Damika’s jaw dropped. “Denied?”
“Denied.” Marstan leaned back and crossed his arms. “But fear not. My constables will look into the matter.”
“Your constables don’t know the first thing about this meeting.”
“Which is why Inquisitors Creed and Lorelei will tell them what they need to know.”
A pregnant pause followed.

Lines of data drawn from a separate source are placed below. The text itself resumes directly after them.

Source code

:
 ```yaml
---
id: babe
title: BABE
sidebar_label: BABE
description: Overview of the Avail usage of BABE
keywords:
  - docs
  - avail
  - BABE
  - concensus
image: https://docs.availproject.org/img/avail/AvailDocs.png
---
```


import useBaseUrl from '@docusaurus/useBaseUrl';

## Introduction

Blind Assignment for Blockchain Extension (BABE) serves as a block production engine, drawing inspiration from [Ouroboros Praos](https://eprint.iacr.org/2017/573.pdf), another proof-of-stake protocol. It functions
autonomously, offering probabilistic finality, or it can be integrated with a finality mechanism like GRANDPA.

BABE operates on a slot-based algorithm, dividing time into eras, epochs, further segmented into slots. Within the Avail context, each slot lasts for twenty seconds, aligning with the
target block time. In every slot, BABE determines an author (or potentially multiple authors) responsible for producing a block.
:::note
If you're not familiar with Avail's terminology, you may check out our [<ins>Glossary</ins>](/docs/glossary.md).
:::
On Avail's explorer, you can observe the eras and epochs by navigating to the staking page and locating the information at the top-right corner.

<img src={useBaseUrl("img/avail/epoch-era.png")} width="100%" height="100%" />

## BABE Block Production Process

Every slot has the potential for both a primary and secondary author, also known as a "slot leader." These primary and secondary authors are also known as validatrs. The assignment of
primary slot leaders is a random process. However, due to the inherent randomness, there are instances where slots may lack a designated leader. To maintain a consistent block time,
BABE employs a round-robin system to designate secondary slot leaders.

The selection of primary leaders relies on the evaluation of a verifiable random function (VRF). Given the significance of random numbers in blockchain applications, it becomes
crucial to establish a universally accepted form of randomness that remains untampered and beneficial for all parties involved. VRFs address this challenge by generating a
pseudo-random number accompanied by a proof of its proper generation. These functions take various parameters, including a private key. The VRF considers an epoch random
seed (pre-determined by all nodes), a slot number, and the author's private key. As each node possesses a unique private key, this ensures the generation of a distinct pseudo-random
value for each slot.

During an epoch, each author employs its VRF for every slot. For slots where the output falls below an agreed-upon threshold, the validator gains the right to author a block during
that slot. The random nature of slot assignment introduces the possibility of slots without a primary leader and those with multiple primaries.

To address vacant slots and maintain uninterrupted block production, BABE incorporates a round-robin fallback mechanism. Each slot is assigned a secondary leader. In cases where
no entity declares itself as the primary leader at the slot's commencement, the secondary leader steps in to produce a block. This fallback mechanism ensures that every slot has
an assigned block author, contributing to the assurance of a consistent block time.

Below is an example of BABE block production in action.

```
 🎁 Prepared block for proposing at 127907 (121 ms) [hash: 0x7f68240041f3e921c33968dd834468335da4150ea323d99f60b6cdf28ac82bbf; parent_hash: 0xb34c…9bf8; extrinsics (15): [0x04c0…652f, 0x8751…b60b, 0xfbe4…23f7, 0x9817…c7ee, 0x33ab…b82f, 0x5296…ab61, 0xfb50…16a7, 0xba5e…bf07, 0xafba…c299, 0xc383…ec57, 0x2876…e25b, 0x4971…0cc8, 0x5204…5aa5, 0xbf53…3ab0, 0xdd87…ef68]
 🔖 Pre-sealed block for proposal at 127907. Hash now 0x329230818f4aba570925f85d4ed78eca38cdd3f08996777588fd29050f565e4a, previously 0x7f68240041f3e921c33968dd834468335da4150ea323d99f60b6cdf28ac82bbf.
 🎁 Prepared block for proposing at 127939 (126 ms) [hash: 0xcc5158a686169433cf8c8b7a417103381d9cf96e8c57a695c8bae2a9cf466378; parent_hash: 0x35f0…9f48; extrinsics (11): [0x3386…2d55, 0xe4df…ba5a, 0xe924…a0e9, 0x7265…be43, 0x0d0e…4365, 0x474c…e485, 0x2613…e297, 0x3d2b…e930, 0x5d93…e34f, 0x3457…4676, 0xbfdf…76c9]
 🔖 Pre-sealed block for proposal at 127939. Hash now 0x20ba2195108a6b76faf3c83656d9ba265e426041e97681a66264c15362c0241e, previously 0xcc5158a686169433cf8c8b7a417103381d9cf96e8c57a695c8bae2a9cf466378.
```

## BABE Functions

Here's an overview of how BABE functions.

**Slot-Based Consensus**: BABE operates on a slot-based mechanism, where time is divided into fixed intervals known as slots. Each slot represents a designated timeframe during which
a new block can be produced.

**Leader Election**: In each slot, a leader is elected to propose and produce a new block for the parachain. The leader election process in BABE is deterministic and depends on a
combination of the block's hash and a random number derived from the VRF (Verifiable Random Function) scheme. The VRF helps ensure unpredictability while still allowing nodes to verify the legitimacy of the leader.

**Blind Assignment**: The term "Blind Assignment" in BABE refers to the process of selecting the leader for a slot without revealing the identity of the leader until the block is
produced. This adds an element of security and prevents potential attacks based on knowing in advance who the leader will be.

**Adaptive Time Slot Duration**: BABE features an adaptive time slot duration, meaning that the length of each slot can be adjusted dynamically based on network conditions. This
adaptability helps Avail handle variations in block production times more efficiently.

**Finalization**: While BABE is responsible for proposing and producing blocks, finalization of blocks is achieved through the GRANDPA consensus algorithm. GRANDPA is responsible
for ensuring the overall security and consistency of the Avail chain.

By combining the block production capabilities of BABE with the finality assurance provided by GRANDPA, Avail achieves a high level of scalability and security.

Then Damika asked, “How do you suppose Quintarch Lucran will feel when he learns you’ve interfered in an imperial investigation?”
“Interfered, is it?” Marstan smirked. “I’d watch my words if I were you, Praefectus. I’m merely giving the responsibility to people more capable of handling it.”
Damika looked furious. She glanced at Lorelei and Creed. “You may go. The Imperator and I have more to discuss.”
Willow accompanied them toward the doors. “I’ll take them to the guest wing. You can collect them there when you’re ready.” She led them from the room and down a wide hall filled with idyllic paintings and bronze statues on plinths. “That went well, I thought.” They passed under an archway with a guard posted beside it and entered a hallway of richly appointed rooms. Willow opened a set of double doors and entered a sitting room with two adjoining bedrooms. Beyond the sitting room was a set of glass doors that led to a small deck with a brilliant view of the Holt. “I’ll have food brought,” she said, and left.
Creed plopped onto a sofa and kicked his legs up on a wooden table in front of it. “Did you hear her? That went well . . .” He snorted. “It was like a kick in the mollusks.”
Lorelei paced over the room’s horsehair carpet. “I’ll take your word for it.”
He flung a hand toward the door. “A guard posted at the exit? Riptides take me, we’re bloody prisoners.”
Lorelei remained silent. What was there to say?
“Given to people more capable of handling it,” Creed grumbled. “What a steaming pile of dragon shit.” He stared at the small viewing deck. “It’s like he’s covering for them.”
“What? For the Knives? He’s the imperator . . .”
“So? Aarik suddenly wanted to speak to him. And Brother Mayhew said the corruption in Glaeyand went high up. You don’t think he might’ve meant Marstan?”
“I thought you said Brother Mayhew was lying.”
“Yes, well, now I’m not so certain.”
“Either way, be careful what you say and how loudly you say it.”
Creed huffed and tossed his head back on the sofa. “This is our investigation.”
A constable in a dark uniform and tall hat arrived a short while later. He sat in the upholstered chair across the table from Creed, asked them a few questions, and took notes in a tiny journal, rubbing his hook nose as he did so. Lorelei gave him the broad brush strokes.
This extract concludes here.